Increased activities of cysteine cathepsins in mouse models of asthma (151.23)

Abstract

Abstract Asthma is a severe disorder characterized by chronic inflammation of the airways and increased responsiveness to nonspecific stimuli. During an asthma attack, a number of immune cells are recruited to the lung. In addition to cytokines, these cells secrete a number of proteolytic enzymes or proteases to mediate the inflammation and airway remodeling associated with asthma. Cysteine cathepsins (CCs), a family of lysosomal proteases, have been found to be present in asthma patients, but little is known about their role in asthma pathology.

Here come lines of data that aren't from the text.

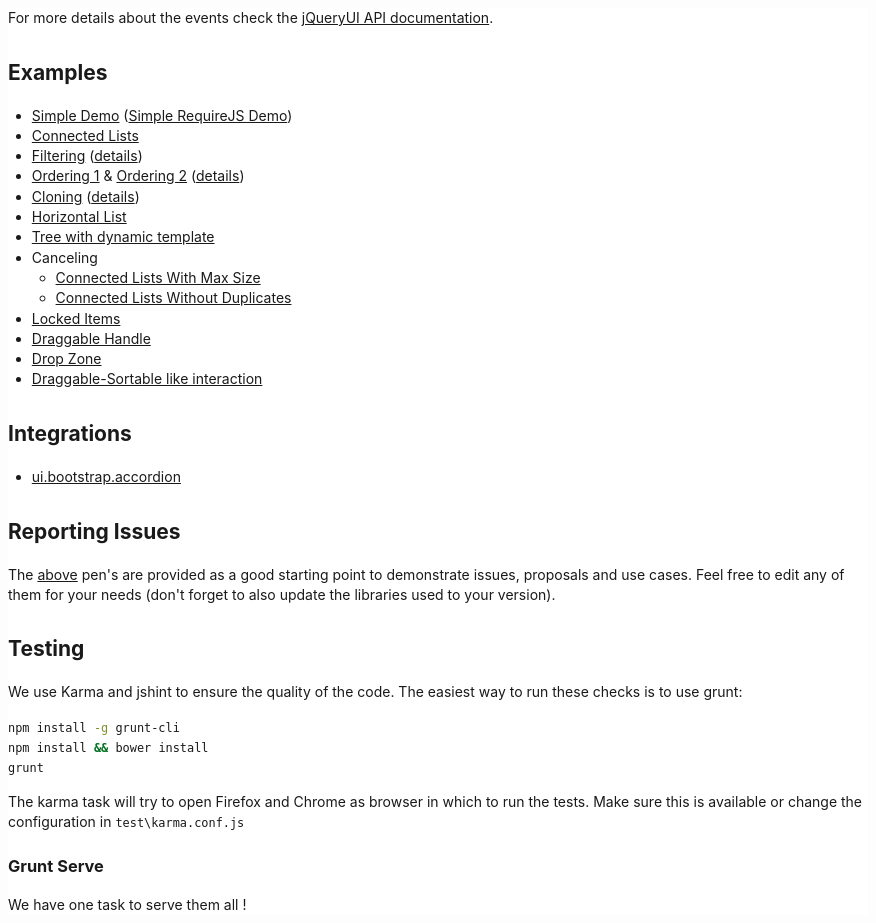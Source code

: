 For more details about the events check the [jQueryUI API documentation](http://api.jqueryui.com/sortable/).

## Examples

- [Simple Demo](http://codepen.io/thgreasi/pen/jlkhr) ([Simple RequireJS Demo](http://codepen.io/thgreasi/pen/bNaxRq))
- [Connected Lists](http://codepen.io/thgreasi/pen/uFile)
- [Filtering](http://codepen.io/thgreasi/pen/mzGbq) ([details](https://github.com/angular-ui/ui-sortable/issues/113))
- [Ordering 1](http://codepen.io/thgreasi/pen/iKEHd) & [Ordering 2](http://plnkr.co/edit/XPUzJjdvwE0QWQ6py6mQ?p=preview) ([details](https://github.com/angular-ui/ui-sortable/issues/70))
- [Cloning](http://codepen.io/thgreasi/pen/qmvhG) ([details](https://github.com/angular-ui/ui-sortable/issues/139))
- [Horizontal List](http://codepen.io/thgreasi/pen/wsfjD)
- [Tree with dynamic template](http://codepen.io/thgreasi/pen/uyHFC)
- Canceling
  - [Connected Lists With Max Size](http://codepen.io/thgreasi/pen/IdvFc)
  - [Connected Lists Without Duplicates](http://codepen.io/thgreasi/pen/NPaJyb)
- [Locked Items](http://codepen.io/thgreasi/pen/GgdeEO)
- [Draggable Handle](http://codepen.io/thgreasi/pen/ihAyr)
- [Drop Zone](http://codepen.io/anon/pen/JorbqZ)
- [Draggable-Sortable like interaction](http://codepen.io/thgreasi/pen/LVVJgK)

## Integrations
- [ui.bootstrap.accordion](http://plnkr.co/edit/TGIeeEbbvJwpJ3WRqo2z?p=preview)

## Reporting Issues

The [above](#examples) pen's are provided as a good starting point to demonstrate issues, proposals and use cases.
Feel free to edit any of them for your needs (don't forget to also update the libraries used to your version).

## Testing

We use Karma and jshint to ensure the quality of the code.  The easiest way to run these checks is to use grunt:

```sh
npm install -g grunt-cli
npm install && bower install
grunt
```

The karma task will try to open Firefox and Chrome as browser in which to run the tests.  Make sure this is available or change the configuration in `test\karma.conf.js`


### Grunt Serve

We have one task to serve them all !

In our study, we have used small molecule activity-based probes that specifically target CCs to investigate the in vivo profiles of CCs in two mouse models of asthma. The two models differ in their mechanism of initiating allergic inflammation by sensitization either in presence of the adjuvant alum (mast cell independent, Alum+) or in its absence (mast cell dependent, Alum-). In the Alum- model, we have found that the activities of CCs, especially Cathepsin S, were elevated in asthmatic lungs. Using immunostaining and flow cytometry, we have discovered that macrophage is a major cell type that produces elevated CCs in asthmatic lungs, while in the fluids of bronchoalveolar lavage, both macrophage and eosinophils are the main cell types that are associated with CC activities. We are now profiling CC activities in Alum+ model. These studies will allow us to gain a complete understanding of CC activities during asthmatic responses.